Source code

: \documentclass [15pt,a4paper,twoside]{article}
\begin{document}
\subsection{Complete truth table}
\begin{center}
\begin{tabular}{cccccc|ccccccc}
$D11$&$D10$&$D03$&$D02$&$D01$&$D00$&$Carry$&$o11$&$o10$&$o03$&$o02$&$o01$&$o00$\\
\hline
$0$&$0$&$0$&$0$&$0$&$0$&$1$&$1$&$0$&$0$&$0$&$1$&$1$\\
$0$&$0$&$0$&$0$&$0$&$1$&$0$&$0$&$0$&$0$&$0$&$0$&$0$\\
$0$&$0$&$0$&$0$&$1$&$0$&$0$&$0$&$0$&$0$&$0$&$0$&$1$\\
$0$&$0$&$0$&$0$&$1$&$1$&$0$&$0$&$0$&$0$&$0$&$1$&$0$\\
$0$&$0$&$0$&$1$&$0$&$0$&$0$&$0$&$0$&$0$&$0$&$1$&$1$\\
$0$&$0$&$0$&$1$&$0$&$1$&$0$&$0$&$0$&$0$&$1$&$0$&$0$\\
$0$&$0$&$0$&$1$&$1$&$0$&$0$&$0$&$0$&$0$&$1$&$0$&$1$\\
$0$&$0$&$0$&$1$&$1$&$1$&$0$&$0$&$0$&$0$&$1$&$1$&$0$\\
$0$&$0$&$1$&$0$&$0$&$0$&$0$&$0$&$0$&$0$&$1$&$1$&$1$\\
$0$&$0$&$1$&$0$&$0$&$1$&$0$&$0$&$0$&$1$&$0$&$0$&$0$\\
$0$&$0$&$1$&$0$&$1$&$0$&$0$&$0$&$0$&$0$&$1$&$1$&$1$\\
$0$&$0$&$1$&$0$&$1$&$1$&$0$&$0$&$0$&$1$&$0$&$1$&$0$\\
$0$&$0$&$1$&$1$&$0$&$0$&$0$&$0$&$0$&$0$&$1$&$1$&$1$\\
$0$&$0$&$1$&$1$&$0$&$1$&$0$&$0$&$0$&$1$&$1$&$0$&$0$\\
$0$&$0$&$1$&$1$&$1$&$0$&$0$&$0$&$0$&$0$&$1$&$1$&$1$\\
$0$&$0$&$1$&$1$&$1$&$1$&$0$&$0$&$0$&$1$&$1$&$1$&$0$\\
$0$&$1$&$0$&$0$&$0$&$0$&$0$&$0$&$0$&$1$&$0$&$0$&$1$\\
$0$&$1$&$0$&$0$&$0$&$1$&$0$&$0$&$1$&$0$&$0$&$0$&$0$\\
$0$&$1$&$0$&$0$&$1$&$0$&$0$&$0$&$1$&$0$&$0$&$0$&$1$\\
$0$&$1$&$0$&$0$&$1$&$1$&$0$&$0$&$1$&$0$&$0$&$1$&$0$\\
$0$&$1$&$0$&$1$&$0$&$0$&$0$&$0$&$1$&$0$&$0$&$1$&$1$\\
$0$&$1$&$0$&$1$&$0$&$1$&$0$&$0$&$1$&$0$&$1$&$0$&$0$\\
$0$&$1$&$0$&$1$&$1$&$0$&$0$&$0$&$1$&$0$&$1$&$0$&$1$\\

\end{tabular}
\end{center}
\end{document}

■ WORK ORDER: Beginning with the first line above, transcribe all of the data exactly.

■ EXERCISE RESULT:
Source code

: \documentclass [15pt,a4paper,twoside]{article}
\begin{document}
\subsection{Complete truth table}
\begin{center}
\begin{tabular}{cccccc|ccccccc}
$D11$&$D10$&$D03$&$D02$&$D01$&$D00$&$Carry$&$o11$&$o10$&$o03$&$o02$&$o01$&$o00$\\
\hline
$0$&$0$&$0$&$0$&$0$&$0$&$1$&$1$&$0$&$0$&$0$&$1$&$1$\\
$0$&$0$&$0$&$0$&$0$&$1$&$0$&$0$&$0$&$0$&$0$&$0$&$0$\\
$0$&$0$&$0$&$0$&$1$&$0$&$0$&$0$&$0$&$0$&$0$&$0$&$1$\\
$0$&$0$&$0$&$0$&$1$&$1$&$0$&$0$&$0$&$0$&$0$&$1$&$0$\\
$0$&$0$&$0$&$1$&$0$&$0$&$0$&$0$&$0$&$0$&$0$&$1$&$1$\\
$0$&$0$&$0$&$1$&$0$&$1$&$0$&$0$&$0$&$0$&$1$&$0$&$0$\\
$0$&$0$&$0$&$1$&$1$&$0$&$0$&$0$&$0$&$0$&$1$&$0$&$1$\\
$0$&$0$&$0$&$1$&$1$&$1$&$0$&$0$&$0$&$0$&$1$&$1$&$0$\\
$0$&$0$&$1$&$0$&$0$&$0$&$0$&$0$&$0$&$0$&$1$&$1$&$1$\\
$0$&$0$&$1$&$0$&$0$&$1$&$0$&$0$&$0$&$1$&$0$&$0$&$0$\\
$0$&$0$&$1$&$0$&$1$&$0$&$0$&$0$&$0$&$0$&$1$&$1$&$1$\\
$0$&$0$&$1$&$0$&$1$&$1$&$0$&$0$&$0$&$1$&$0$&$1$&$0$\\
$0$&$0$&$1$&$1$&$0$&$0$&$0$&$0$&$0$&$0$&$1$&$1$&$1$\\
$0$&$0$&$1$&$1$&$0$&$1$&$0$&$0$&$0$&$1$&$1$&$0$&$0$\\
$0$&$0$&$1$&$1$&$1$&$0$&$0$&$0$&$0$&$0$&$1$&$1$&$1$\\
$0$&$0$&$1$&$1$&$1$&$1$&$0$&$0$&$0$&$1$&$1$&$1$&$0$\\
$0$&$1$&$0$&$0$&$0$&$0$&$0$&$0$&$0$&$1$&$0$&$0$&$1$\\
$0$&$1$&$0$&$0$&$0$&$1$&$0$&$0$&$1$&$0$&$0$&$0$&$0$\\
$0$&$1$&$0$&$0$&$1$&$0$&$0$&$0$&$1$&$0$&$0$&$0$&$1$\\
$0$&$1$&$0$&$0$&$1$&$1$&$0$&$0$&$1$&$0$&$0$&$1$&$0$\\
$0$&$1$&$0$&$1$&$0$&$0$&$0$&$0$&$1$&$0$&$0$&$1$&$1$\\
$0$&$1$&$0$&$1$&$0$&$1$&$0$&$0$&$1$&$0$&$1$&$0$&$0$\\
$0$&$1$&$0$&$1$&$1$&$0$&$0$&$0$&$1$&$0$&$1$&$0$&$1$\\

\end{tabular}
\end{center}
\end{document}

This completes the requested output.